ASSIGNMENT> Your answer should hold every line of the records below that contains the string "possibility".

▶

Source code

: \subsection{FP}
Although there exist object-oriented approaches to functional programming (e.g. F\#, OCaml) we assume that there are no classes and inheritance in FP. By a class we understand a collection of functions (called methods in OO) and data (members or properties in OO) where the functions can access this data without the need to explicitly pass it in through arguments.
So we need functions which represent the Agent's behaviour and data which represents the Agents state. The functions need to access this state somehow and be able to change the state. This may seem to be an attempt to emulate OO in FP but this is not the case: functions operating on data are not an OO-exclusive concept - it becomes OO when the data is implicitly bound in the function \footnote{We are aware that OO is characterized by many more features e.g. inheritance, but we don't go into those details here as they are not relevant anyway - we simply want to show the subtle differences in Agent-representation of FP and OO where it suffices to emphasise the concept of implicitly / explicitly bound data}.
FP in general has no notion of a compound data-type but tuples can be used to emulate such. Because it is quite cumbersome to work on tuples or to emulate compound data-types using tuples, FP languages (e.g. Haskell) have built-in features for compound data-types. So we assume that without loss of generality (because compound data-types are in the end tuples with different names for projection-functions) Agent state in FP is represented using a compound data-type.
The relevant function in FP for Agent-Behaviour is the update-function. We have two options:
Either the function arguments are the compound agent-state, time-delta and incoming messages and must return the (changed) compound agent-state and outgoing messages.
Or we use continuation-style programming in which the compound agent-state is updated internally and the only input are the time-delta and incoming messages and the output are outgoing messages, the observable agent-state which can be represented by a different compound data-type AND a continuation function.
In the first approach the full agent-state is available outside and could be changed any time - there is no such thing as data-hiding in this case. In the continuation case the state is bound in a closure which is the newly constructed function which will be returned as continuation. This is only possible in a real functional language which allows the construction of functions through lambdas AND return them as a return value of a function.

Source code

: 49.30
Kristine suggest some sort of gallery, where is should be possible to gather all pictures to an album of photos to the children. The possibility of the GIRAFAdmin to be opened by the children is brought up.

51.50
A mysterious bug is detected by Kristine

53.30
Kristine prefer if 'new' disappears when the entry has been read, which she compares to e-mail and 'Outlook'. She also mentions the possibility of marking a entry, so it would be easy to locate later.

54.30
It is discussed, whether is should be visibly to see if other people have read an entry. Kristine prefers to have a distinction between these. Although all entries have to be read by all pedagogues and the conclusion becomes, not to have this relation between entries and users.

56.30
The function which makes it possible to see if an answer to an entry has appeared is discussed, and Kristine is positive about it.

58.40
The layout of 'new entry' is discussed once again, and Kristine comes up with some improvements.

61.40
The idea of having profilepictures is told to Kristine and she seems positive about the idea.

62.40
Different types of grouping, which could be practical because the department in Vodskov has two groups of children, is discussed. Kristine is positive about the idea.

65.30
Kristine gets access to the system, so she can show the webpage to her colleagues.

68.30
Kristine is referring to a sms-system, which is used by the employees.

◀

REPLY>
Kristine suggest some sort of gallery, where is should be possible to gather all pictures to an album of photos to the children. The possibility of the GIRAFAdmin to be opened by the children is brought up.
Kristine prefer if 'new' disappears when the entry has been read, which she compares to e-mail and 'Outlook'. She also mentions the possibility of marking a entry, so it would be easy to locate later.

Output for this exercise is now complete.